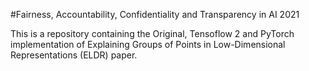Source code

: #Fairness, Accountability, Confidentiality and Transparency in AI 2021

This is a repository containing the Original, Tensoflow 2 and PyTorch implementation of Explaining Groups of Points in Low-Dimensional Representations (ELDR) paper.
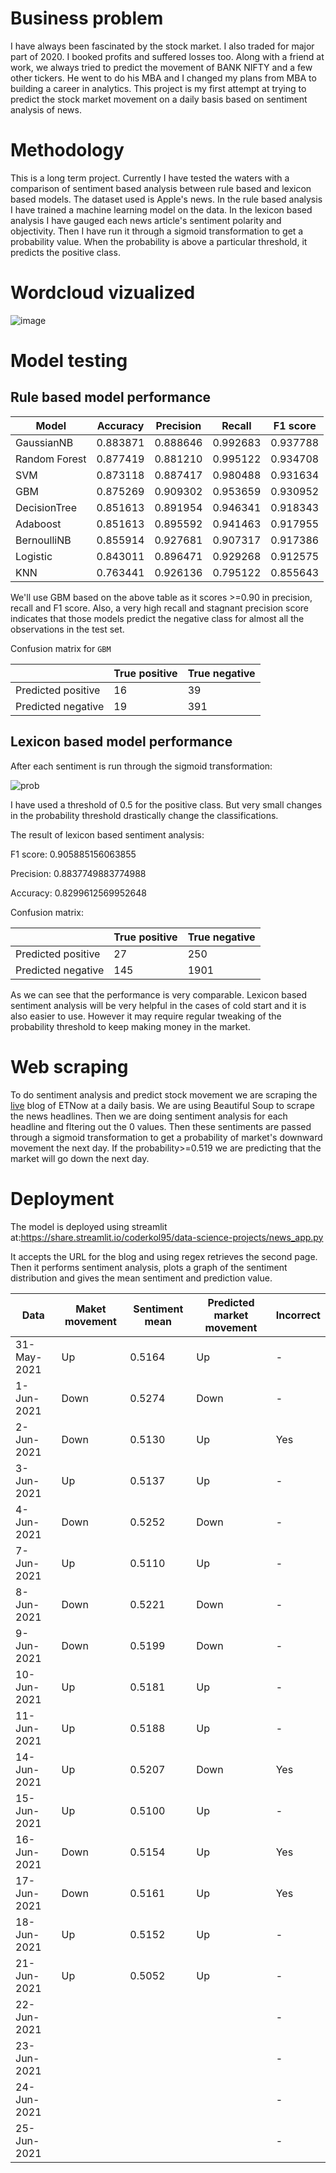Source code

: # Business problem

I have always been fascinated by the stock market. I also traded for major part of 2020. I booked profits and suffered losses too. Along with a friend at work, we always tried to predict the movement of BANK NIFTY and a few other tickers. He went to do his MBA and I changed my plans from MBA to building a career in analytics. This project is my first attempt at trying to predict the stock market movement on a daily basis based on sentiment analysis of news. 

# Methodology

This is a long term project. Currently I have tested the waters with a comparison of sentiment based analysis between rule based and lexicon based models. 
The dataset used is Apple's news. In the rule based analysis I have trained a machine learning model on the data. 
In the lexicon based analysis I have gauged each news article's sentiment polarity and objectivity. Then I have run it through a sigmoid transformation to get a probability value.
When the probability is above a particular threshold, it predicts the positive class.

# Wordcloud vizualized

![image](https://i.ibb.co/1bcv5DM/aples.png)

# Model testing

## Rule based model performance

Model| Accuracy|	Precision|	Recall|	F1 score|
|---|---|---|---|---|
GaussianNB|	0.883871|	0.888646|	0.992683|	0.937788|
Random Forest|	0.877419|	0.881210|	0.995122|	0.934708|
SVM|	0.873118|	0.887417|	0.980488|	0.931634|
GBM|	0.875269|	0.909302|	0.953659|	0.930952|
DecisionTree|	0.851613|	0.891954|	0.946341|	0.918343|
Adaboost|	0.851613|	0.895592|	0.941463|	0.917955|
BernoulliNB|	0.855914|	0.927681|	0.907317|	0.917386|
Logistic|	0.843011|	0.896471|	0.929268|	0.912575|
KNN|	0.763441|	0.926136|	0.795122|	0.855643|

We'll use GBM based on the above table as it scores >=0.90 in precision, recall and F1 score. Also, a very high recall and stagnant precision score indicates that those models predict the negative class for almost all the observations in the test set.

Confusion matrix for `GBM`

||True positive|True negative|
|-|--|--|
|Predicted positive|16|  39|
|Predicted negative|19| 391|
       
## Lexicon based model performance

After each sentiment is run through the sigmoid transformation:

![prob](https://i.ibb.co/SrX5hfv/prob.png)

I have used a threshold of 0.5 for the positive class. But very small changes in the probability threshold drastically change the classifications.

The result of lexicon based sentiment analysis:

F1 score:  0.905885156063855

Precision:  0.8837749883774988

Accuracy:  0.8299612569952648

Confusion matrix:

||True positive|True negative|
|-|--|--|
|Predicted positive|27|  250|
|Predicted negative|145| 1901|

As we can see that the performance is very comparable. Lexicon based sentiment analysis will be very helpful in the cases of cold start and it is also easier to use. However it may require regular tweaking of the probability threshold to keep making money in the market.




# Web scraping

To do sentiment analysis and predict stock movement we are scraping the [live](https://economictimes.indiatimes.com/markets/stocks/liveblog) blog of ETNow at a daily basis. We are using Beautiful Soup to scrape the news headlines. Then we are doing sentiment analysis for each headline and fltering out the 0 values. Then these sentiments are passed through a sigmoid transformation to get a probability of market's downward movement the next day. If the probability>=0.519 we are predicting that the market will go down the next day.

# Deployment

The model is deployed using streamlit at:https://share.streamlit.io/coderkol95/data-science-projects/news_app.py

It accepts the URL for the blog and using regex retrieves the second page. Then it performs sentiment analysis, plots a graph of the sentiment distribution and gives the mean sentiment and prediction value.

|Data|Maket movement|Sentiment mean|Predicted market movement|Incorrect|
|--|--|--|--|--|
31-May-2021|	Up|	0.5164|	Up|	-|
1-Jun-2021|	Down|	0.5274|	Down|	-|
2-Jun-2021	|Down|	0.5130|	Up|	Yes|
3-Jun-2021|	Up|	0.5137|	Up|	-|
4-Jun-2021|	Down|	0.5252|	Down|	-|
7-Jun-2021|	Up|	0.5110|	Up|	-|
8-Jun-2021|	Down|	0.5221|	Down|	-|
9-Jun-2021|	Down|	0.5199|	Down|	-|
10-Jun-2021|	Up|	0.5181|	Up|	-|
11-Jun-2021|	Up|	0.5188|	Up|	-|
14-Jun-2021|Up|0.5207|Down | Yes|
15-Jun-2021|Up|0.5100|Up|-|
16-Jun-2021|Down|0.5154|Up|Yes|
17-Jun-2021|Down|0.5161|Up|Yes|
18-Jun-2021|Up|0.5152|Up|-|
21-Jun-2021|Up|0.5052|Up|-|
22-Jun-2021||||-|
23-Jun-2021||||-|
24-Jun-2021||||-|
25-Jun-2021||||-|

^^^^

• TASK DESCRIPTION:
Copy all lines from the data that hold the word "mean".

• EXERCISE ANSWER:
It accepts the URL for the blog and using regex retrieves the second page. Then it performs sentiment analysis, plots a graph of the sentiment distribution and gives the mean sentiment and prediction value.
|Data|Maket movement|Sentiment mean|Predicted market movement|Incorrect|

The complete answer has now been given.